The only other scenes that suffered noticeably are the "patio-radio" sample
scene using radiosity settings variant #4 (+25%), the "rad_def_test" sample
scene using OutdoorLQ settings (+10%, but that's just about 1 second), the
"radiosity" sample scene using settings variant #4 (+15%), and one of my own
scenes with a very pathological geometry (some people may recall that scene
with the almost-but-not-quite closed door; +150%; doesn't render properly
anyway, regardless of version).

Ah, yes, and the "balcony" sample scene suffers +20%, and an occasional segfault
for some reason still not fully understood.

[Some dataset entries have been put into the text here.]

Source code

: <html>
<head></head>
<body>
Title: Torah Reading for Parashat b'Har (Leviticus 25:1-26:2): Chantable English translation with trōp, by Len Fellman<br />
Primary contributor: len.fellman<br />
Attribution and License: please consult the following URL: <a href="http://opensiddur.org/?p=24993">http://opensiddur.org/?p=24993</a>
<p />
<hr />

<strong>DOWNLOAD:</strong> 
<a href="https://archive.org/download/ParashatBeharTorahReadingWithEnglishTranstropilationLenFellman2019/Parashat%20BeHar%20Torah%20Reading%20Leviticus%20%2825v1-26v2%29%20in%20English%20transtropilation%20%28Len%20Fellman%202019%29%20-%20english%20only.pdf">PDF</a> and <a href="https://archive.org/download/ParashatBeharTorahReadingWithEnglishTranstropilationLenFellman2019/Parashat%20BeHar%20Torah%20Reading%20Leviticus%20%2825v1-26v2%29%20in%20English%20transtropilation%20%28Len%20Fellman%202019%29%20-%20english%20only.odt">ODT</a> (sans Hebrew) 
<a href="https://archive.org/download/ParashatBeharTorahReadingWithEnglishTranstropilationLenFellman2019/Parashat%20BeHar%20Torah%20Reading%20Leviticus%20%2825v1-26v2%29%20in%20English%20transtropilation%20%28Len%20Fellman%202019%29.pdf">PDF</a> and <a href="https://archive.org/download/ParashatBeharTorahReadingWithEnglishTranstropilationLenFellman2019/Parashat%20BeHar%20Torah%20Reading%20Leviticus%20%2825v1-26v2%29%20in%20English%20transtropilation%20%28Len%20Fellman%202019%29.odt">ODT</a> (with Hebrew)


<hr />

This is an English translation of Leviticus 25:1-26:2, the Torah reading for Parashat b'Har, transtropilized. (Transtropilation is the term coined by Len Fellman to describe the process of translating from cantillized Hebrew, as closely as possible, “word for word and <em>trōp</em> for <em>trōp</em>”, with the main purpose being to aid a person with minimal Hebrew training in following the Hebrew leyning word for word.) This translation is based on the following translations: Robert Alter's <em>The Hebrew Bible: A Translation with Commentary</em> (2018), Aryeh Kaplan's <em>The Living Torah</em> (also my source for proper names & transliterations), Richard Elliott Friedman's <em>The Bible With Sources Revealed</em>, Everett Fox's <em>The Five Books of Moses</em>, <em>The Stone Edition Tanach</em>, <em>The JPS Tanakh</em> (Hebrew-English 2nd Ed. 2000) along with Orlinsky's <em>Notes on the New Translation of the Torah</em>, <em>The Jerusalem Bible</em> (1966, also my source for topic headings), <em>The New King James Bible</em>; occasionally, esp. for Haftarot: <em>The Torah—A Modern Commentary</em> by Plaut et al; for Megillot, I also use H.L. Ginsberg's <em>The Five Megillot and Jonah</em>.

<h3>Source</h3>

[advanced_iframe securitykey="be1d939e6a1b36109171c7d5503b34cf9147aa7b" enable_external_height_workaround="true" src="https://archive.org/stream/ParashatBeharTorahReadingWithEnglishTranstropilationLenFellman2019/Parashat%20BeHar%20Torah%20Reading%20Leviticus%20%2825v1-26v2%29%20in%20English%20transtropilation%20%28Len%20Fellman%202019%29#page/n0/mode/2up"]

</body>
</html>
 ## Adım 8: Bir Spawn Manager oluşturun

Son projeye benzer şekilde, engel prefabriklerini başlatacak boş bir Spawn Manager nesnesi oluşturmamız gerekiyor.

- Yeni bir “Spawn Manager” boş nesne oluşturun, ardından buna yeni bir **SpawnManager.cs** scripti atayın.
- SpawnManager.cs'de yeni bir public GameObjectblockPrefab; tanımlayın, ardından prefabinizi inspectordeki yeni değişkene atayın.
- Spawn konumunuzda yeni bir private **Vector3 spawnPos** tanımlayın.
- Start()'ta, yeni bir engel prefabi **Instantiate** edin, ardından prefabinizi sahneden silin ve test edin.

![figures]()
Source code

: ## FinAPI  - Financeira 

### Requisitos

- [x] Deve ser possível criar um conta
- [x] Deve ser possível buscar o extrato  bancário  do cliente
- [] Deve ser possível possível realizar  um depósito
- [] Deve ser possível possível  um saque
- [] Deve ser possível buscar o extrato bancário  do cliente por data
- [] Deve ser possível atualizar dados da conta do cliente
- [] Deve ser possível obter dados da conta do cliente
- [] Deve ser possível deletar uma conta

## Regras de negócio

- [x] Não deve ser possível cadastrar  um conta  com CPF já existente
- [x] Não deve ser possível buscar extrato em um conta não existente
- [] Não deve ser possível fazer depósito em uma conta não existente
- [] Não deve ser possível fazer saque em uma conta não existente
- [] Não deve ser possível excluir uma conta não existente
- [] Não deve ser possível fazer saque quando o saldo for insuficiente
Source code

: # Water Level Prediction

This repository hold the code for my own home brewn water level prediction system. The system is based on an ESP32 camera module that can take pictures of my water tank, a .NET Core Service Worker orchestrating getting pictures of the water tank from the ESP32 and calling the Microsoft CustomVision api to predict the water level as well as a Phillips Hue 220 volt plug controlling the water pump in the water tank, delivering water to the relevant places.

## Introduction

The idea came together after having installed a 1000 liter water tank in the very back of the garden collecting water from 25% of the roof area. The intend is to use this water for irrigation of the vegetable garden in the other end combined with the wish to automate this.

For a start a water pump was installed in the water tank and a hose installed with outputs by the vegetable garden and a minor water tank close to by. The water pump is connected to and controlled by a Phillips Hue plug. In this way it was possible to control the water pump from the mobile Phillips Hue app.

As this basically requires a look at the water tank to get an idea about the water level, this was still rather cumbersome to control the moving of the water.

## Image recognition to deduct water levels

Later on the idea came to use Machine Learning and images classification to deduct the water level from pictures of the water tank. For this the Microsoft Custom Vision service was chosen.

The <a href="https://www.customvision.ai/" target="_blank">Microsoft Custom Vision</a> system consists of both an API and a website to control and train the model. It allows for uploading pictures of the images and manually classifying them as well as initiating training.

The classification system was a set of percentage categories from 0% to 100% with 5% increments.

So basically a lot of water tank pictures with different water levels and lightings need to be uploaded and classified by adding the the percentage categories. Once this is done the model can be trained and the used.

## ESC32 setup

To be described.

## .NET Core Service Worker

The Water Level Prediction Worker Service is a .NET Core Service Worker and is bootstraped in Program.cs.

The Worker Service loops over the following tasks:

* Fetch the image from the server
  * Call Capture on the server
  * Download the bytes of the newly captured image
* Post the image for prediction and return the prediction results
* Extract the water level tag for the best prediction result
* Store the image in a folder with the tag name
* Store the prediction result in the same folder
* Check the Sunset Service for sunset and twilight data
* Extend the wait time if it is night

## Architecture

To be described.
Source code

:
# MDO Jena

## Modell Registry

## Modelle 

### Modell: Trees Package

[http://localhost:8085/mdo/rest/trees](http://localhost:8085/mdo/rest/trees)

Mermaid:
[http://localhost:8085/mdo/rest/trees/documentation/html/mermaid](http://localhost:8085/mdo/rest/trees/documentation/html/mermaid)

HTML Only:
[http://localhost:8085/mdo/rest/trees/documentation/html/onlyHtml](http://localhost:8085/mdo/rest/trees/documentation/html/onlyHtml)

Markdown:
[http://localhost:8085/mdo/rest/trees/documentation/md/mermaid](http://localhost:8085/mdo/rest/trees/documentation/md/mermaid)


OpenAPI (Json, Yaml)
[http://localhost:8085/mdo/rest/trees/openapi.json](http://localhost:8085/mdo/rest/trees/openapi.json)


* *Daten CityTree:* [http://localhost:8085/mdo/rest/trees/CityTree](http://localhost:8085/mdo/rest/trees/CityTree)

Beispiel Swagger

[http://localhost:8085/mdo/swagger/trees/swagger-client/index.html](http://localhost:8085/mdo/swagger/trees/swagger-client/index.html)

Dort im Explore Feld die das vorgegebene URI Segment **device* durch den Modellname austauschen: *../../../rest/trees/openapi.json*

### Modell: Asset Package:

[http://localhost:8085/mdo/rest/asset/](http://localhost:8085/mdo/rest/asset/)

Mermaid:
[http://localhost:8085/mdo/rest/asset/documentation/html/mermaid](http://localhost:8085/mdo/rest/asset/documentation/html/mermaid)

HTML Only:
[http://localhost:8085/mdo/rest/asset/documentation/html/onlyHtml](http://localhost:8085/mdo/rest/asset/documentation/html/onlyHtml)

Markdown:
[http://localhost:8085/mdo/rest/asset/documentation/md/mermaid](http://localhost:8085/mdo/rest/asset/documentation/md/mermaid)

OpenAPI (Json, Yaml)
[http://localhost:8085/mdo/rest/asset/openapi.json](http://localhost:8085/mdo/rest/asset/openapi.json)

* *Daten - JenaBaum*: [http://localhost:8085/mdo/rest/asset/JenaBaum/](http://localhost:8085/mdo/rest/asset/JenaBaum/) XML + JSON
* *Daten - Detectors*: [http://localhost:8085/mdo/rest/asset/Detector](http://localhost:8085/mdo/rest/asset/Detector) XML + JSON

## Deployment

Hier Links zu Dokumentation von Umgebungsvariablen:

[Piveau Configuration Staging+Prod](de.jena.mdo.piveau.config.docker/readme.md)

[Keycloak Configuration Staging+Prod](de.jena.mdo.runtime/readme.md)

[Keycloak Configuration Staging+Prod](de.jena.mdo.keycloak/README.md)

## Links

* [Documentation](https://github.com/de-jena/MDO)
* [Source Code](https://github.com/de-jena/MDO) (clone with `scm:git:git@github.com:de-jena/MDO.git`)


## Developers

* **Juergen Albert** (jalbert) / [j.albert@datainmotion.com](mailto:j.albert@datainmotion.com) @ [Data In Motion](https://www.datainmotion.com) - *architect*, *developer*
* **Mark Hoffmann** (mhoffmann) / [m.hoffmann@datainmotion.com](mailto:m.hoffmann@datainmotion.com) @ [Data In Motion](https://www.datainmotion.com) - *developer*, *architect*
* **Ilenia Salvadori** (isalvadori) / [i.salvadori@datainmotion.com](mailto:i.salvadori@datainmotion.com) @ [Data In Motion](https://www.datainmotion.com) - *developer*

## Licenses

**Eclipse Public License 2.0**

Note that we're talking about CPU time here; on a QuadCore system running full
throttle, SMP turns even the worst of these cases into winners when it comes to
wall clock time.


BTW, thanks for providing your scenes. You may like to hear that they proved a
particularly valuable resource for radiosity testing and tuning - not only as a
speed benchmark, but also for comparison of quality, as the scenes exhibited
stong artifact responses to certain tweaking, revealing severe issues with
those settings I would not have been able to see otherwise.